== WHAT YOU SHOULD DO ==
Return only the lines from the start of the records through the line that contains "Add retry logic", inclusive; leave out all pictures.
★ ★ ★ ★ ★
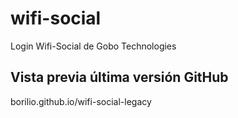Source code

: # wifi-social
Login Wifi-Social de Gobo Technologies

## Vista previa última versión GitHub

borilio.github.io/wifi-social-legacy

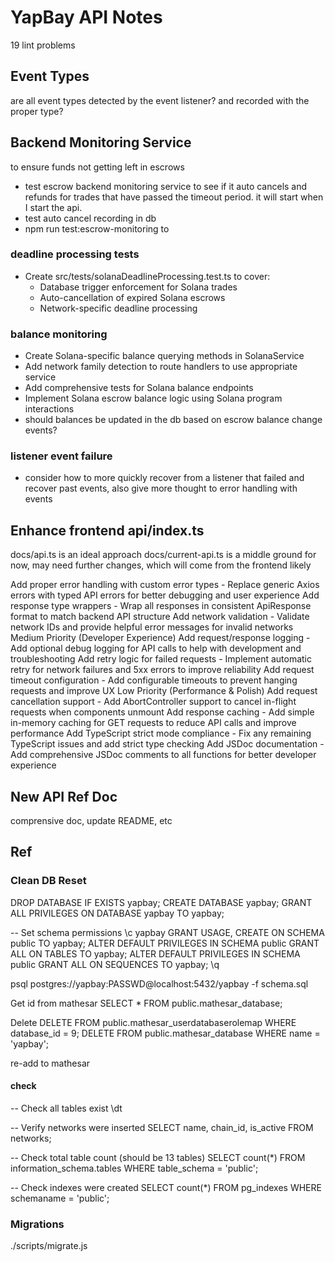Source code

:# YapBay API Notes

19 lint problems

## Event Types

are all event types detected by the event listener? and recorded with the proper type?

## Backend Monitoring Service

to ensure funds not getting left in escrows

- test escrow backend monitoring service to see if it auto cancels and refunds for trades that have passed the timeout period. it will start when I start the api.
- test auto cancel recording in db
- npm run test:escrow-monitoring to

### deadline processing tests

- Create src/tests/solanaDeadlineProcessing.test.ts to cover:
  - Database trigger enforcement for Solana trades
  - Auto-cancellation of expired Solana escrows
  - Network-specific deadline processing

### balance monitoring

- Create Solana-specific balance querying methods in SolanaService
- Add network family detection to route handlers to use appropriate service
- Add comprehensive tests for Solana balance endpoints
- Implement Solana escrow balance logic using Solana program interactions
- should balances be updated in the db based on escrow balance change events?

### listener event failure

- consider how to more quickly recover from a listener that failed and recover past events, also give more thought to error handling with events

## Enhance frontend api/index.ts

docs/api.ts is an ideal approach
docs/current-api.ts is a middle ground for now, may need further changes, which will come from the frontend likely

Add proper error handling with custom error types - Replace generic Axios errors with typed API errors for better debugging and user experience
Add response type wrappers - Wrap all responses in consistent ApiResponse<T> format to match backend API structure
Add network validation - Validate network IDs and provide helpful error messages for invalid networks
Medium Priority (Developer Experience)
Add request/response logging - Add optional debug logging for API calls to help with development and troubleshooting
Add retry logic for failed requests - Implement automatic retry for network failures and 5xx errors to improve reliability
Add request timeout configuration - Add configurable timeouts to prevent hanging requests and improve UX
Low Priority (Performance & Polish)
Add request cancellation support - Add AbortController support to cancel in-flight requests when components unmount
Add response caching - Add simple in-memory caching for GET requests to reduce API calls and improve performance
Add TypeScript strict mode compliance - Fix any remaining TypeScript issues and add strict type checking
Add JSDoc documentation - Add comprehensive JSDoc comments to all functions for better developer experience

## New API Ref Doc

comprensive doc, update README, etc

## Ref

### Clean DB Reset

DROP DATABASE IF EXISTS yapbay;
CREATE DATABASE yapbay;
GRANT ALL PRIVILEGES ON DATABASE yapbay TO yapbay;

-- Set schema permissions
\c yapbay
GRANT USAGE, CREATE ON SCHEMA public TO yapbay;
ALTER DEFAULT PRIVILEGES IN SCHEMA public GRANT ALL ON TABLES TO yapbay;
ALTER DEFAULT PRIVILEGES IN SCHEMA public GRANT ALL ON SEQUENCES TO yapbay;
\q

psql postgres://yapbay:PASSWD@localhost:5432/yapbay -f schema.sql

Get id from mathesar
SELECT \* FROM public.mathesar_database;

Delete
DELETE FROM public.mathesar_userdatabaserolemap WHERE database_id = 9;
DELETE FROM public.mathesar_database WHERE name = 'yapbay';

re-add to mathesar

#### check

-- Check all tables exist
\dt

-- Verify networks were inserted
SELECT name, chain_id, is_active FROM networks;

-- Check total table count (should be 13 tables)
SELECT count(\*) FROM information_schema.tables WHERE table_schema = 'public';

-- Check indexes were created
SELECT count(\*) FROM pg_indexes WHERE schemaname = 'public';

### Migrations

./scripts/migrate.js
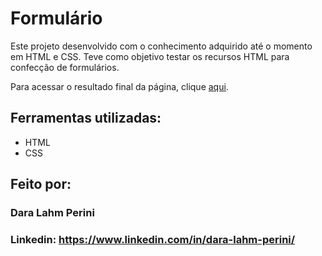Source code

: # Formulário

Este projeto desenvolvido com o conhecimento adquirido até o momento em HTML e CSS. Teve como objetivo testar os recursos HTML para confecção de formulários.

Para acessar o resultado final da página, clique [aqui](https://formulario-flame-beta.vercel.app/).

## Ferramentas utilizadas:

* HTML
* CSS

## Feito por:

### Dara Lahm Perini

### Linkedin: https://www.linkedin.com/in/dara-lahm-perini/
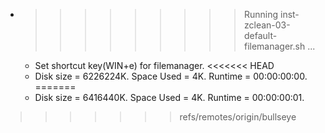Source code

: * >>>>>>>>> Running inst-zclean-03-default-filemanager.sh ...
  * Set shortcut key(WIN+e) for filemanager.
<<<<<<< HEAD
  * Disk size = 6226224K. Space Used = 4K. Runtime = 00:00:00:00.
=======
  * Disk size = 6416440K. Space Used = 4K. Runtime = 00:00:00:01.
>>>>>>> refs/remotes/origin/bullseye
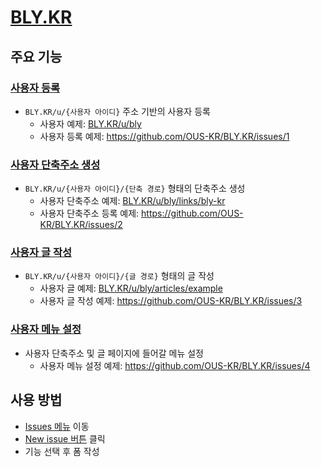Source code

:# [BLY.KR](https://bly.kr)

## 주요 기능

### [사용자 등록](https://github.com/OUS-KR/BLY.KR/issues/new?template=01-user-register-by-issue.yml)

- `BLY.KR/u/{사용자 아이디}` 주소 기반의 사용자 등록
  - 사용자 예제: [BLY.KR/u/bly](https://bly.kr/u/bly)
  - 사용자 등록 예제: https://github.com/OUS-KR/BLY.KR/issues/1

### [사용자 단축주소 생성](https://github.com/OUS-KR/BLY.KR/issues/new?template=02-user-short-url-register-by-issue.yml)

- `BLY.KR/u/{사용자 아이디}/{단축 경로}` 형태의 단축주소 생성
  - 사용자 단축주소 예제: [BLY.KR/u/bly/links/bly-kr](https://bly.kr/u/bly/links/bly-kr)
  - 사용자 단축주소 등록 예제: https://github.com/OUS-KR/BLY.KR/issues/2

### [사용자 글 작성](https://github.com/OUS-KR/BLY.KR/issues/new?template=03-user-article-writing-by-issue.yml)

- `BLY.KR/u/{사용자 아이디}/{글 경로}` 형태의 글 작성
  - 사용자 글 예제: [BLY.KR/u/bly/articles/example](https://bly.kr/u/bly/articles/example)
  - 사용자 글 작성 예제: https://github.com/OUS-KR/BLY.KR/issues/3
 
### [사용자 메뉴 설정](https://github.com/OUS-KR/BLY.KR/issues/new?template=04-user-menu-setting-by-issue.yml)

- 사용자 단축주소 및 글 페이지에 들어갈 메뉴 설정
  - 사용자 메뉴 설정 예제: https://github.com/OUS-KR/BLY.KR/issues/4

## 사용 방법

- [Issues 메뉴](https://github.com/OUS-KR/BLY.KR/issues) 이동
- [New issue 버튼](https://github.com/OUS-KR/BLY.KR/issues/new/choose) 클릭
- 기능 선택 후 폼 작성
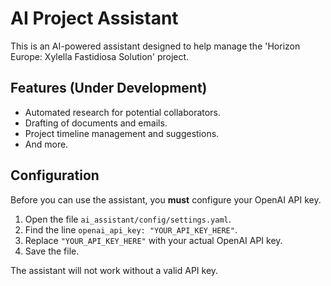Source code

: # AI Project Assistant

This is an AI-powered assistant designed to help manage the 'Horizon Europe: Xylella Fastidiosa Solution' project.

## Features (Under Development)

*   Automated research for potential collaborators.
*   Drafting of documents and emails.
*   Project timeline management and suggestions.
*   And more.

## Configuration

Before you can use the assistant, you **must** configure your OpenAI API key.

1.  Open the file `ai_assistant/config/settings.yaml`.
2.  Find the line `openai_api_key: "YOUR_API_KEY_HERE"`.
3.  Replace `"YOUR_API_KEY_HERE"` with your actual OpenAI API key.
4.  Save the file.

The assistant will not work without a valid API key.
★ ★ ★ ★ ★
== RESULT OF THIS EXERCISE ==
Source code

: # wifi-social
Login Wifi-Social de Gobo Technologies

## Vista previa última versión GitHub

borilio.github.io/wifi-social-legacy

Source code

:# YapBay API Notes

19 lint problems

## Event Types

are all event types detected by the event listener? and recorded with the proper type?

## Backend Monitoring Service

to ensure funds not getting left in escrows

- test escrow backend monitoring service to see if it auto cancels and refunds for trades that have passed the timeout period. it will start when I start the api.
- test auto cancel recording in db
- npm run test:escrow-monitoring to

### deadline processing tests

- Create src/tests/solanaDeadlineProcessing.test.ts to cover:
  - Database trigger enforcement for Solana trades
  - Auto-cancellation of expired Solana escrows
  - Network-specific deadline processing

### balance monitoring

- Create Solana-specific balance querying methods in SolanaService
- Add network family detection to route handlers to use appropriate service
- Add comprehensive tests for Solana balance endpoints
- Implement Solana escrow balance logic using Solana program interactions
- should balances be updated in the db based on escrow balance change events?

### listener event failure

- consider how to more quickly recover from a listener that failed and recover past events, also give more thought to error handling with events

## Enhance frontend api/index.ts

docs/api.ts is an ideal approach
docs/current-api.ts is a middle ground for now, may need further changes, which will come from the frontend likely

Add proper error handling with custom error types - Replace generic Axios errors with typed API errors for better debugging and user experience
Add response type wrappers - Wrap all responses in consistent ApiResponse<T> format to match backend API structure
Add network validation - Validate network IDs and provide helpful error messages for invalid networks
Medium Priority (Developer Experience)
Add request/response logging - Add optional debug logging for API calls to help with development and troubleshooting
Add retry logic for failed requests - Implement automatic retry for network failures and 5xx errors to improve reliability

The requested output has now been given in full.